Iodination of vanillin using Oxone® and KI in water
Oxone® (1.05 g, 3.41 mmol of KHSO5) is dissolved in 4 mL of deionized (DI) water. An apparatus is assembled using a 25-mL round bottom flask and Claisen adapter equipped with both a reflux condenser and addition funnel. The clear Oxone® solution is added dropwise over 5 min to the rapidly stirred suspension of vanillin (0.50 g, 3.3 mmol) and KI (0.55 g, 3.3 mmol) in 4 mL of DI water. The resulting turbid solution is refluxed for 1 h during which time purple iodine vapors/crystals may be observable. The solution is cooled and DI water (10 mL) is used to rinse the sides of the condenser into the flask to consolidate the material with continued stirring. The mixture is tested for excess oxidizing agent using starch-iodide paper. If a positive test (blue–black color) is obtained, a small spatula tip of sodium bisulfite is added until a negative test is observed. The solution is vacuum filtered to isolate the insoluble product and washed thoroughly with DI water. The product is dried for 5 min or more using a metal spatula to loosen any caked solid. The crude product is of sufficient purity for analysis or can be recrystallized from an 80:20 mixture of isopropanol/ethyl acetate mixture as the solubilizing solvent and hot water as the added crystallizing solvent. This three solvent system allows crystallization in the time allotted a teaching laboratory experiment and was based on a combination of the solvent systems presented used in the Doxsee and Hutchison procedure ( Citation16). The product is characterized by melting point (mp 183–185°C) and 1H NMR spectroscopy. Because the product is sparingly soluble in chloroform the 1H NMR sample is prepared using 10–15 mg of compound dissolved in 0.5–0.7 mL chloroform-d (CDCl3) and any undissolved material is removed using a small magnesium sulfate (MgSO4) microfiltration pipette. A 13C NMR spectrum and/or IR spectrum is optionally provided.

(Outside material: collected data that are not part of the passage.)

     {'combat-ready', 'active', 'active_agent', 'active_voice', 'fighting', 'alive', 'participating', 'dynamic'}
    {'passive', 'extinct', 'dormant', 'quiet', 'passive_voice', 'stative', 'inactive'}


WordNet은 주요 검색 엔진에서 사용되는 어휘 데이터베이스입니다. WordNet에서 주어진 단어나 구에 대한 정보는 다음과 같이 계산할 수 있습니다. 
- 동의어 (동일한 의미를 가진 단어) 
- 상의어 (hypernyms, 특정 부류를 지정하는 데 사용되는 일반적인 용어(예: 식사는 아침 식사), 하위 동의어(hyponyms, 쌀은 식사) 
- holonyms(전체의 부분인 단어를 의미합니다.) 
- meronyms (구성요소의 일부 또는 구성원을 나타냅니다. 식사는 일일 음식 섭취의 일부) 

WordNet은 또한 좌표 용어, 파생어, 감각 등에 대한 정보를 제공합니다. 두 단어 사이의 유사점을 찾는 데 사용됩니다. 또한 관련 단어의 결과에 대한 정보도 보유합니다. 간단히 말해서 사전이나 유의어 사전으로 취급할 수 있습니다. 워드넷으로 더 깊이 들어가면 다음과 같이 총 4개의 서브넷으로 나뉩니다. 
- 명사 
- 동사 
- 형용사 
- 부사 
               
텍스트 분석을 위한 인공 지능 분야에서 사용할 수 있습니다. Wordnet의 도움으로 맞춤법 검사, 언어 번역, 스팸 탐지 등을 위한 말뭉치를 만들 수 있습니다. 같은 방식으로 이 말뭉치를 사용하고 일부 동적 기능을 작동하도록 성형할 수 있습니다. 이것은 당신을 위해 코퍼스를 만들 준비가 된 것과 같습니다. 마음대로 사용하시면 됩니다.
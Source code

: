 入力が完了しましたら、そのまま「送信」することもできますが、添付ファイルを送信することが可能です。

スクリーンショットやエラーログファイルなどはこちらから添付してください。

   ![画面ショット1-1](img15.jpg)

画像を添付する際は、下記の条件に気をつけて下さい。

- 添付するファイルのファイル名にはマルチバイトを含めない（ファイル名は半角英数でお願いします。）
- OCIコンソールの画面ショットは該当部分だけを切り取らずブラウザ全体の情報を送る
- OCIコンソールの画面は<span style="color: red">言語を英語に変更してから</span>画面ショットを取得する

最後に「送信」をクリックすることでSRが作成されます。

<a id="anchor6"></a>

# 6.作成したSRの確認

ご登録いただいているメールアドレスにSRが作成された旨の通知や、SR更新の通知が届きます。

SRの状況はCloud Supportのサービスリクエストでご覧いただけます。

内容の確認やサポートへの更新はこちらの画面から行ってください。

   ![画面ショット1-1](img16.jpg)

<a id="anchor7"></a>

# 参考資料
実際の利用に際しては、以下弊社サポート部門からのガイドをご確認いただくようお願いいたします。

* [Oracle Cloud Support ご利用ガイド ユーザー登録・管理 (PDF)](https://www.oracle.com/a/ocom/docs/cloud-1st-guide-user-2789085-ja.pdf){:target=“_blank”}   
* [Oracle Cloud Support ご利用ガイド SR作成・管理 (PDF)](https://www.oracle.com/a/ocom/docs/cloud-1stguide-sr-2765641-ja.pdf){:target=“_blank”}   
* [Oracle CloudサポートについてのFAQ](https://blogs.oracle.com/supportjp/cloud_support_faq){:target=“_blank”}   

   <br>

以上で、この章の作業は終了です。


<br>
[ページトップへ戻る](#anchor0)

Suzuki-Miyaura cross-coupling reaction of 5-iodovanillin with 4-methylphenyl boronic acid
Reflux Procedure (student protocol) – Recommend all work be performed in a hood
Into a 50-mL round-bottom flask containing a stir bar is added 5-iodovanillin (0.25 g, 0.90 mmol), 4-methylphenyl boronic acid (0.16 g, 1.2 mmol), K2CO3 (0.40 g, 2.9 mmol), 10% Pd/C (5 mg, 5 µmol Pd) and 15 mL of DI water. The heterogeneous mixture is vigorously refluxed for 30 min. After cooling, 2.9 mL of 2.0 M HCl is slowly added with stirring to acidify the product mixture. Ethyl acetate (8 mL) is added with stirring to dissolve all organic solids and a gravity filtration of the biphasic mixture separates the Pd/C catalyst. The organic and aqueous phases are separated and the aqueous phase is extracted further with ethyl acetate (2 × 10 mL). The combined organic phases are washed with brine and dried over anhydrous MgSO4. Concentration using a hot plate and light stream of air affords the crude product that can be directly analysed or recrystallized. The product was recrystallized by dissolving in warm acetone and adding water as a solvent pair recrystallization. The product is characterized by melting point (mp 148°C ( Citation25), we wish to report mp of 137–139°C) and 1H NMR spectroscopy.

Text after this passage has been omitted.